[TASK PROMPT] Gather every line below where "Clone" appears.
[[ RECORDS PROVIDED, beginning ]]
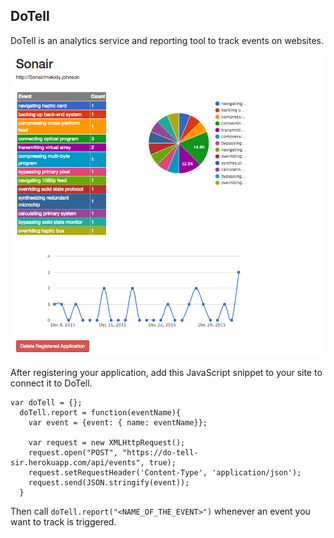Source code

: ## DoTell

DoTell is an analytics service and reporting tool to track events on websites.

![Alt text](https://raw.githubusercontent.com/jeffminnear/do-tell/switch-to-pg/app/assets/images/do-tell-faker-1.png "example")

After registering your application, add this JavaScript snippet to your site to connect it to DoTell.

```
var doTell = {};
  doTell.report = function(eventName){
    var event = {event: { name: eventName}};

    var request = new XMLHttpRequest();
    request.open("POST", "https://do-tell-sir.herokuapp.com/api/events", true);
    request.setRequestHeader('Content-Type', 'application/json');
    request.send(JSON.stringify(event));
  }
```

Then call `doTell.report("<NAME_OF_THE_EVENT>")` whenever an event you want to track is triggered.
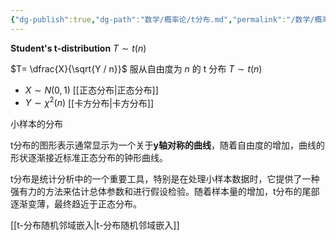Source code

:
 ```yaml
---
{"dg-publish":true,"dg-path":"数学/概率论/t分布.md","permalink":"/数学/概率论/t分布/","dgPassFrontmatter":true,"noteIcon":"","created":"2024-05-31T14:16:14.478+08:00","updated":"2024-07-10T11:41:06.221+08:00"}
---
```


**Student's t-distribution**
$T\sim t(n)$

$T= \dfrac{X}{\sqrt{Y / n}}$   服从自由度为 $n$ 的 t 分布 $T\sim t(n)$
-  $X\sim N(0,1)$   [[正态分布\|正态分布]]
-  $Y\sim \chi^{2}(n)$     [[卡方分布\|卡方分布]]

小样本的分布

t分布的图形表示通常显示为一个关于**y轴对称的曲线**，随着自由度的增加，曲线的形状逐渐接近标准正态分布的钟形曲线。

t分布是统计分析中的一个重要工具，特别是在处理小样本数据时，它提供了一种强有力的方法来估计总体参数和进行假设检验。随着样本量的增加，t分布的尾部逐渐变薄，最终趋近于正态分布。


[[t-分布随机邻域嵌入\|t-分布随机邻域嵌入]]

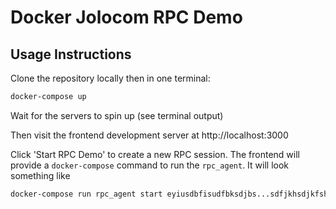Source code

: # Docker Jolocom RPC Demo

## Usage Instructions

Clone the repository locally then in one terminal:
```sh
docker-compose up
```

Wait for the servers to spin up (see terminal output)

Then visit the frontend development server at http://localhost:3000 

Click 'Start RPC Demo' to create a new RPC session. The frontend will provide a
`docker-compose` command to run the `rpc_agent`. It will look something like

```sh
docker-compose run rpc_agent start eyiusdbfisudfbksdjbs...sdfjkhsdjkfshk
```
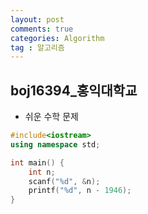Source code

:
 ```yaml
---
layout: post
comments: true
categories: Algorithm
tag : 알고리즘
---
```


##  boj16394_홍익대학교

- 쉬운 수학 문제

```c++
#include<iostream>
using namespace std;

int main() {
	int n;
	scanf("%d", &n);
	printf("%d", n - 1946);
}
```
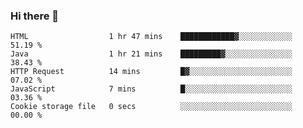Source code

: ### Hi there 👋

<!--START_SECTION:waka-->

```text
HTML                  1 hr 47 mins    ████████████▓░░░░░░░░░░░░   51.19 %
Java                  1 hr 21 mins    █████████▓░░░░░░░░░░░░░░░   38.43 %
HTTP Request          14 mins         █▓░░░░░░░░░░░░░░░░░░░░░░░   07.02 %
JavaScript            7 mins          █░░░░░░░░░░░░░░░░░░░░░░░░   03.36 %
Cookie storage file   0 secs          ░░░░░░░░░░░░░░░░░░░░░░░░░   00.00 %
```

<!--END_SECTION:waka-->


<!--
**AnkelMauCastillo/AnkelMauCastillo** is a ✨ _special_ ✨ repository because its `README.md` (this file) appears on your GitHub profile.

Here are some ideas to get you started:

- 🔭 I’m currently working on ...
- 🌱 I’m currently learning ...
- 👯 I’m looking to collaborate on ...
- 🤔 I’m looking for help with ...
- 💬 Ask me about ...
- 📫 How to reach me: ...
- 😄 Pronouns: ...
- ⚡ Fun fact: ...
-->
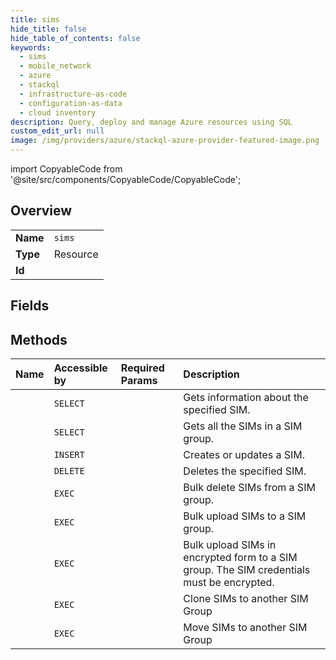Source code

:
 ```yaml
---
title: sims
hide_title: false
hide_table_of_contents: false
keywords:
  - sims
  - mobile_network
  - azure    
  - stackql
  - infrastructure-as-code
  - configuration-as-data
  - cloud inventory
description: Query, deploy and manage Azure resources using SQL
custom_edit_url: null
image: /img/providers/azure/stackql-azure-provider-featured-image.png
---
```


import CopyableCode from '@site/src/components/CopyableCode/CopyableCode';




## Overview
<table><tbody>
<tr><td><b>Name</b></td><td><code>sims</code></td></tr>
<tr><td><b>Type</b></td><td>Resource</td></tr>
<tr><td><b>Id</b></td><td><CopyableCode code="azure.mobile_network.sims" /></td></tr>
</tbody></table>

## Fields
## Methods
| Name | Accessible by | Required Params | Description |
|:-----|:--------------|:----------------|:------------|
| <CopyableCode code="get" /> | `SELECT` | <CopyableCode code="resourceGroupName, simGroupName, simName, subscriptionId" /> | Gets information about the specified SIM. |
| <CopyableCode code="list_by_group" /> | `SELECT` | <CopyableCode code="resourceGroupName, simGroupName, subscriptionId" /> | Gets all the SIMs in a SIM group. |
| <CopyableCode code="create_or_update" /> | `INSERT` | <CopyableCode code="resourceGroupName, simGroupName, simName, subscriptionId, data__properties" /> | Creates or updates a SIM. |
| <CopyableCode code="delete" /> | `DELETE` | <CopyableCode code="resourceGroupName, simGroupName, simName, subscriptionId" /> | Deletes the specified SIM. |
| <CopyableCode code="bulk_delete" /> | `EXEC` | <CopyableCode code="resourceGroupName, simGroupName, subscriptionId, data__sims" /> | Bulk delete SIMs from a SIM group. |
| <CopyableCode code="bulk_upload" /> | `EXEC` | <CopyableCode code="resourceGroupName, simGroupName, subscriptionId, data__sims" /> | Bulk upload SIMs to a SIM group. |
| <CopyableCode code="bulk_upload_encrypted" /> | `EXEC` | <CopyableCode code="resourceGroupName, simGroupName, subscriptionId, data__azureKeyIdentifier, data__encryptedTransportKey, data__signedTransportKey, data__sims, data__vendorKeyFingerprint, data__version" /> | Bulk upload SIMs in encrypted form to a SIM group. The SIM credentials must be encrypted. |
| <CopyableCode code="clone" /> | `EXEC` | <CopyableCode code="resourceGroupName, simGroupName, subscriptionId" /> | Clone SIMs to another SIM Group |
| <CopyableCode code="move" /> | `EXEC` | <CopyableCode code="resourceGroupName, simGroupName, subscriptionId" /> | Move SIMs to another SIM Group |
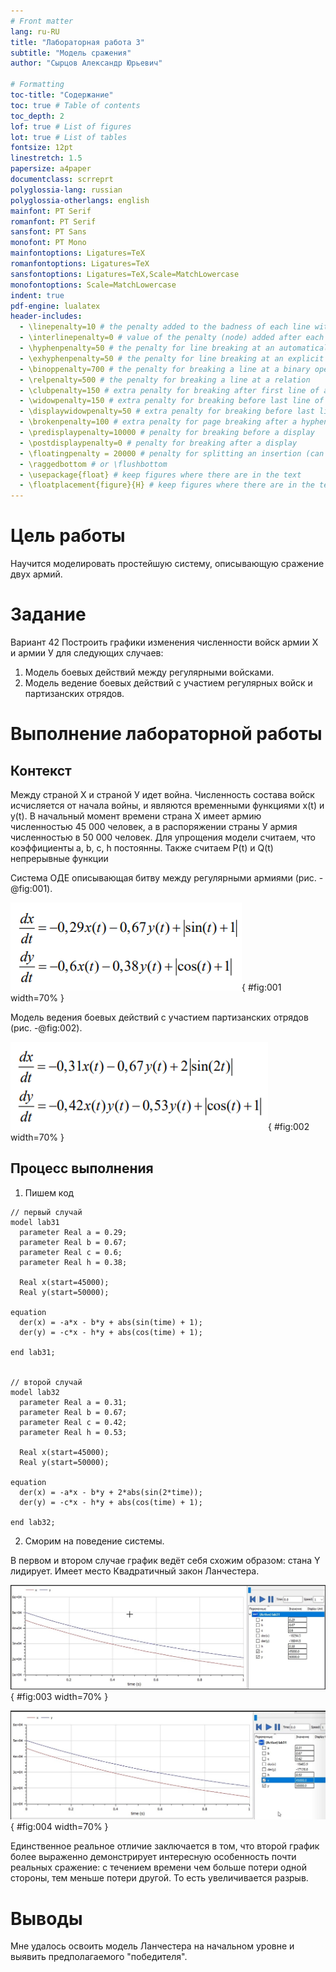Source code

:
 ```yaml
---
# Front matter
lang: ru-RU
title: "Лабораторная работа 3"
subtitle: "Модель сражения"
author: "Сырцов Александр Юрьевич"

# Formatting
toc-title: "Содержание"
toc: true # Table of contents
toc_depth: 2
lof: true # List of figures
lot: true # List of tables
fontsize: 12pt
linestretch: 1.5
papersize: a4paper
documentclass: scrreprt
polyglossia-lang: russian
polyglossia-otherlangs: english
mainfont: PT Serif
romanfont: PT Serif
sansfont: PT Sans
monofont: PT Mono
mainfontoptions: Ligatures=TeX
romanfontoptions: Ligatures=TeX
sansfontoptions: Ligatures=TeX,Scale=MatchLowercase
monofontoptions: Scale=MatchLowercase
indent: true
pdf-engine: lualatex
header-includes:
  - \linepenalty=10 # the penalty added to the badness of each line within a paragraph (no associated penalty node) Increasing the value makes tex try to have fewer lines in the paragraph.
  - \interlinepenalty=0 # value of the penalty (node) added after each line of a paragraph.
  - \hyphenpenalty=50 # the penalty for line breaking at an automatically inserted hyphen
  - \exhyphenpenalty=50 # the penalty for line breaking at an explicit hyphen
  - \binoppenalty=700 # the penalty for breaking a line at a binary operator
  - \relpenalty=500 # the penalty for breaking a line at a relation
  - \clubpenalty=150 # extra penalty for breaking after first line of a paragraph
  - \widowpenalty=150 # extra penalty for breaking before last line of a paragraph
  - \displaywidowpenalty=50 # extra penalty for breaking before last line before a display math
  - \brokenpenalty=100 # extra penalty for page breaking after a hyphenated line
  - \predisplaypenalty=10000 # penalty for breaking before a display
  - \postdisplaypenalty=0 # penalty for breaking after a display
  - \floatingpenalty = 20000 # penalty for splitting an insertion (can only be split footnote in standard LaTeX)
  - \raggedbottom # or \flushbottom
  - \usepackage{float} # keep figures where there are in the text
  - \floatplacement{figure}{H} # keep figures where there are in the text
---
```


# Цель работы

Научится моделировать простейшую систему, описывающую сражение двух армий.

# Задание

Вариант 42
Построить графики изменения численности войск армии Х и армии У для
следующих случаев:

1. Модель боевых действий между регулярными войсками.
2. Модель ведение боевых действий с участием регулярных войск и
партизанских отрядов.

# Выполнение лабораторной работы

## Контекст

Между страной Х и страной У идет война. Численность состава войск
исчисляется от начала войны, и являются временными функциями x(t) и y(t). В начальный момент времени страна Х имеет армию численностью 45 000 человек, а в распоряжении страны У армия численностью в 50 000 человек. Для упрощения модели считаем, что коэффициенты a, b, c, h постоянны. Также считаем P(t) и Q(t) непрерывные функции

Система ОДЕ описывающая битву между регулярными армиями (рис. -@fig:001).

![Первый случай](1.png){ #fig:001 width=70% }

Модель ведения боевых действий с участием партизанских отрядов (рис. -@fig:002).

![Второй случай](2.png){ #fig:002 width=70% }

## Процесс выполнения

1. Пишем код

```openmodelica
// первый случай
model lab31
  parameter Real a = 0.29;
  parameter Real b = 0.67;
  parameter Real c = 0.6;
  parameter Real h = 0.38;

  Real x(start=45000);
  Real y(start=50000);

equation
  der(x) = -a*x - b*y + abs(sin(time) + 1);
  der(y) = -c*x - h*y + abs(cos(time) + 1);

end lab31;


// второй случай
model lab32
  parameter Real a = 0.31;
  parameter Real b = 0.67;
  parameter Real c = 0.42;
  parameter Real h = 0.53;

  Real x(start=45000);
  Real y(start=50000);

equation
  der(x) = -a*x - b*y + 2*abs(sin(2*time));
  der(y) = -c*x - h*y + abs(cos(time) + 1);

end lab32;
```

2. Сморим на поведение системы.

В первом и втором случае график ведёт себя схожим образом: стана Y лидирует. Имеет место Квадратичный закон Ланчестера.

![График интегральных кривых для случая 1](3.png){ #fig:003 width=70% }

![График интегральных кривых для случая 2](4.png){ #fig:004 width=70% }

Единственное реальное отличие заключается в том, что второй график более выраженно демонстрирует интересную особенность почти реальных сражение: с течением времени чем больше потери одной стороны, тем меньше потери другой. То есть увеличивается разрыв.

# Выводы

Мне удалось освоить модель Ланчестера на начальном уровне и выявить предполагаемого "победителя".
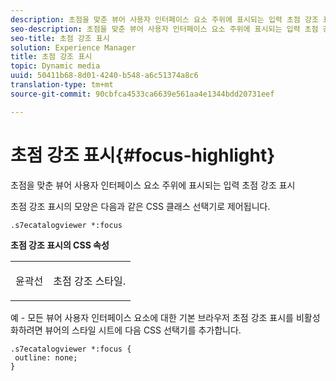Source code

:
 ```yaml
---
description: 초점을 맞춘 뷰어 사용자 인터페이스 요소 주위에 표시되는 입력 초점 강조 표시
seo-description: 초점을 맞춘 뷰어 사용자 인터페이스 요소 주위에 표시되는 입력 초점 강조 표시
seo-title: 초점 강조 표시
solution: Experience Manager
title: 초점 강조 표시
topic: Dynamic media
uuid: 50411b68-8d01-4240-b548-a6c51374a8c6
translation-type: tm+mt
source-git-commit: 90cbfca4533ca6639e561aa4e1344bdd20731eef

---
```



# 초점 강조 표시{#focus-highlight}

초점을 맞춘 뷰어 사용자 인터페이스 요소 주위에 표시되는 입력 초점 강조 표시

<!--<a id="section_E8B3D0BF9FF548F188F717D6EA65EC32"></a>-->

초점 강조 표시의 모양은 다음과 같은 CSS 클래스 선택기로 제어됩니다.

```
.s7ecatalogviewer *:focus
```

**초점 강조 표시의 CSS 속성**

<table id="table_C48C56E696304C9BAFEE71BA9EA9A174"> 
 <tbody> 
  <tr> 
   <td colname="col1"> <p> <span class="codeph"> 윤곽선 </span> </p> </td> 
   <td colname="col2"> <p> 초점 강조 스타일. </p> </td> 
  </tr> 
 </tbody> 
</table>

예 - 모든 뷰어 사용자 인터페이스 요소에 대한 기본 브라우저 초점 강조 표시를 비활성화하려면 뷰어의 스타일 시트에 다음 CSS 선택기를 추가합니다.

```
.s7ecatalogviewer *:focus { 
 outline: none; 
}
```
[[ RECORDS PROVIDED, end ]]
[SOLUTION TO THIS PROBLEM]
Clone the repository locally then in one terminal:
| <CopyableCode code="clone" /> | `EXEC` | <CopyableCode code="resourceGroupName, simGroupName, subscriptionId" /> | Clone SIMs to another SIM Group |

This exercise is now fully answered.